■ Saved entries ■
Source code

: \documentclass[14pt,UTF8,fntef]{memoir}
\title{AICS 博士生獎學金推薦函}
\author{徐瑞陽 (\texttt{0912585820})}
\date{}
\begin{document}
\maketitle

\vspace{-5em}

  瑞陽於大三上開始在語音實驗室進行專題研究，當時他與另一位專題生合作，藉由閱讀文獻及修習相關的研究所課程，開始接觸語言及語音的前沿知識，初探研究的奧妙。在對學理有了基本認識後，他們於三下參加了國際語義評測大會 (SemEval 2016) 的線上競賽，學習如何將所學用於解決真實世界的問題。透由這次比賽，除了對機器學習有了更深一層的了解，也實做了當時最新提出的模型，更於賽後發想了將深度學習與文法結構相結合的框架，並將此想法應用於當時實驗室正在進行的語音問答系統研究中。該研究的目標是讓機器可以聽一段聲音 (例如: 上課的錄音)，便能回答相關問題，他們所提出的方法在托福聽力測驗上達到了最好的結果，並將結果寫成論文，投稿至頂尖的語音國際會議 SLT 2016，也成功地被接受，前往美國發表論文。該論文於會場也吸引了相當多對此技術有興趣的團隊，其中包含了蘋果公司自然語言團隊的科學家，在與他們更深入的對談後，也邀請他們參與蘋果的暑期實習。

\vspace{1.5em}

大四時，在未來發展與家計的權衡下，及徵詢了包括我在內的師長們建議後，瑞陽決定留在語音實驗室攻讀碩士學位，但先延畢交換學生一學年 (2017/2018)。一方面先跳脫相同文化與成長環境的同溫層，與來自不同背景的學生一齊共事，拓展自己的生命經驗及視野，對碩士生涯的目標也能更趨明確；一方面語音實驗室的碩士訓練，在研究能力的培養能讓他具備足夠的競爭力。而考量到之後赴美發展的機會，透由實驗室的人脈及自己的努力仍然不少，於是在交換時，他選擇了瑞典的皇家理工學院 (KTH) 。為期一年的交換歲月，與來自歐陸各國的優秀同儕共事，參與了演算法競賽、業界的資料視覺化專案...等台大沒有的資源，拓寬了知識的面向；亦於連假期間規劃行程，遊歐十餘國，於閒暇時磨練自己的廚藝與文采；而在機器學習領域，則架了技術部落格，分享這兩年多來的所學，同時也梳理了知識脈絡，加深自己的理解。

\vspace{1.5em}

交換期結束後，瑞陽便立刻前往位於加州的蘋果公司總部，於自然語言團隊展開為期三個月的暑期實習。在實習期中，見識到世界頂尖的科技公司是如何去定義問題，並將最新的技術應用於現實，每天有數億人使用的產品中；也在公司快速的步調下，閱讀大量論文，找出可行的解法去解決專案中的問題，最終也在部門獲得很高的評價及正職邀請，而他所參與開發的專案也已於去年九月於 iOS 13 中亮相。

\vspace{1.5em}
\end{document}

■ ASSIGNMENT ■
In full and without change, transcribe the entries.

■ RESPONSE BELOW ■
Source code

: \documentclass[14pt,UTF8,fntef]{memoir}
\title{AICS 博士生獎學金推薦函}
\author{徐瑞陽 (\texttt{0912585820})}
\date{}
\begin{document}
\maketitle

\vspace{-5em}

  瑞陽於大三上開始在語音實驗室進行專題研究，當時他與另一位專題生合作，藉由閱讀文獻及修習相關的研究所課程，開始接觸語言及語音的前沿知識，初探研究的奧妙。在對學理有了基本認識後，他們於三下參加了國際語義評測大會 (SemEval 2016) 的線上競賽，學習如何將所學用於解決真實世界的問題。透由這次比賽，除了對機器學習有了更深一層的了解，也實做了當時最新提出的模型，更於賽後發想了將深度學習與文法結構相結合的框架，並將此想法應用於當時實驗室正在進行的語音問答系統研究中。該研究的目標是讓機器可以聽一段聲音 (例如: 上課的錄音)，便能回答相關問題，他們所提出的方法在托福聽力測驗上達到了最好的結果，並將結果寫成論文，投稿至頂尖的語音國際會議 SLT 2016，也成功地被接受，前往美國發表論文。該論文於會場也吸引了相當多對此技術有興趣的團隊，其中包含了蘋果公司自然語言團隊的科學家，在與他們更深入的對談後，也邀請他們參與蘋果的暑期實習。

\vspace{1.5em}

大四時，在未來發展與家計的權衡下，及徵詢了包括我在內的師長們建議後，瑞陽決定留在語音實驗室攻讀碩士學位，但先延畢交換學生一學年 (2017/2018)。一方面先跳脫相同文化與成長環境的同溫層，與來自不同背景的學生一齊共事，拓展自己的生命經驗及視野，對碩士生涯的目標也能更趨明確；一方面語音實驗室的碩士訓練，在研究能力的培養能讓他具備足夠的競爭力。而考量到之後赴美發展的機會，透由實驗室的人脈及自己的努力仍然不少，於是在交換時，他選擇了瑞典的皇家理工學院 (KTH) 。為期一年的交換歲月，與來自歐陸各國的優秀同儕共事，參與了演算法競賽、業界的資料視覺化專案...等台大沒有的資源，拓寬了知識的面向；亦於連假期間規劃行程，遊歐十餘國，於閒暇時磨練自己的廚藝與文采；而在機器學習領域，則架了技術部落格，分享這兩年多來的所學，同時也梳理了知識脈絡，加深自己的理解。

\vspace{1.5em}

交換期結束後，瑞陽便立刻前往位於加州的蘋果公司總部，於自然語言團隊展開為期三個月的暑期實習。在實習期中，見識到世界頂尖的科技公司是如何去定義問題，並將最新的技術應用於現實，每天有數億人使用的產品中；也在公司快速的步調下，閱讀大量論文，找出可行的解法去解決專案中的問題，最終也在部門獲得很高的評價及正職邀請，而他所參與開發的專案也已於去年九月於 iOS 13 中亮相。

\vspace{1.5em}
\end{document}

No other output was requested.